START DATA EXTRACT
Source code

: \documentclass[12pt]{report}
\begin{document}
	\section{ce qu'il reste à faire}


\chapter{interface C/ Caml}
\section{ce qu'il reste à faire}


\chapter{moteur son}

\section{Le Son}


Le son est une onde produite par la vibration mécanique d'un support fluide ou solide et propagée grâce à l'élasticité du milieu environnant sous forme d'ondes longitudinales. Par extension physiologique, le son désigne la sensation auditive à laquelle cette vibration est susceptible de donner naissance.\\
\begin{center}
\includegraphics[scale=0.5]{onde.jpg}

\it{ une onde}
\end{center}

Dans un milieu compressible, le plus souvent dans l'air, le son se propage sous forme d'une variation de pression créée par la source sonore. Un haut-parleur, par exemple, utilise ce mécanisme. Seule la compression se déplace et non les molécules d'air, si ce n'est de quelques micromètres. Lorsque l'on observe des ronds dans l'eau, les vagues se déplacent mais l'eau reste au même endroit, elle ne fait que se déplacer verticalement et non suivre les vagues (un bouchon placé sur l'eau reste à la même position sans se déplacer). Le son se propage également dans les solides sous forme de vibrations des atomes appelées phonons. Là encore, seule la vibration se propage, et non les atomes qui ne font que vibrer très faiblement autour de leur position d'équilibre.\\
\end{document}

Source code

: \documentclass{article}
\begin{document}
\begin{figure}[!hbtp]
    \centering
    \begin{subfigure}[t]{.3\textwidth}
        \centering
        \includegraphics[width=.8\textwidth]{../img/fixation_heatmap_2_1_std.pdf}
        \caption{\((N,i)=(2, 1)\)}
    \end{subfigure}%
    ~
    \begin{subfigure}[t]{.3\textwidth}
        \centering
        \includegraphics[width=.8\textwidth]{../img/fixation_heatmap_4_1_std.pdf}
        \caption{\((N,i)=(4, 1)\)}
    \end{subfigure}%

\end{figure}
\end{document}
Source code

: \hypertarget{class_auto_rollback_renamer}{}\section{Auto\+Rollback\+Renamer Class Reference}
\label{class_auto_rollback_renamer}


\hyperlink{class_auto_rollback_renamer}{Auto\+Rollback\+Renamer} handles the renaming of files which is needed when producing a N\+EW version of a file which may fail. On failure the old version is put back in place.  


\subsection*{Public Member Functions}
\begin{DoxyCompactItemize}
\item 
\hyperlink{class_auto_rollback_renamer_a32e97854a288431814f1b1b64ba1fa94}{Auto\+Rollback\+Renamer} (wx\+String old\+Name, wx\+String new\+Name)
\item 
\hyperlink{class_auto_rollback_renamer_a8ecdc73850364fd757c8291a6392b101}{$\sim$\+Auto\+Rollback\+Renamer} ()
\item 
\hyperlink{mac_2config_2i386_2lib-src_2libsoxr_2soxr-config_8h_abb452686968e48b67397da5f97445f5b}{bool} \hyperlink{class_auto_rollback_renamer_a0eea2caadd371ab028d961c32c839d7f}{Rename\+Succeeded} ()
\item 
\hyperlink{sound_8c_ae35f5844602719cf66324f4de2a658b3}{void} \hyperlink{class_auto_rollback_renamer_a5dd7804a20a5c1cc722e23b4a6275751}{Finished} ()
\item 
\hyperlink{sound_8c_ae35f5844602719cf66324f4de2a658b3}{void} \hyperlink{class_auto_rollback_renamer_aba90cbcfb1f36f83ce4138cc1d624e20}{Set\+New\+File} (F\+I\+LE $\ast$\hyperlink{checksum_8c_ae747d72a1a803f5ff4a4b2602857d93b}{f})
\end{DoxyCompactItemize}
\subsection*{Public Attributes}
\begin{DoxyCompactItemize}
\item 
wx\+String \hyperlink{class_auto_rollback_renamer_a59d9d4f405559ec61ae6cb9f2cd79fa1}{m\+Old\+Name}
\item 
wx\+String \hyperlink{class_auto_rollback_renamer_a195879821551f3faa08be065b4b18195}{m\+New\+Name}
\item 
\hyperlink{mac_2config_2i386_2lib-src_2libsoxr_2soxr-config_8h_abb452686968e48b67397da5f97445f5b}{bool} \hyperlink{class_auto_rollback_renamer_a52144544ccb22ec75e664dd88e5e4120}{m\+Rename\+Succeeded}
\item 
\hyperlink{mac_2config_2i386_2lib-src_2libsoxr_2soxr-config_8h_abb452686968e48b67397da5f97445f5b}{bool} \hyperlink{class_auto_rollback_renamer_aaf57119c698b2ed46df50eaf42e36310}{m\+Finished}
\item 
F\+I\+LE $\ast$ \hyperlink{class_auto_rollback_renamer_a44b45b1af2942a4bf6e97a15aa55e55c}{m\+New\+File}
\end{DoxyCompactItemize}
END DATA EXTRACT
◆ EXERCISE AIM ◆
Tally every line of the entries that contains the word "Finished", and respond with that number only.

◆ EXERCISE SOLUTION ◆
2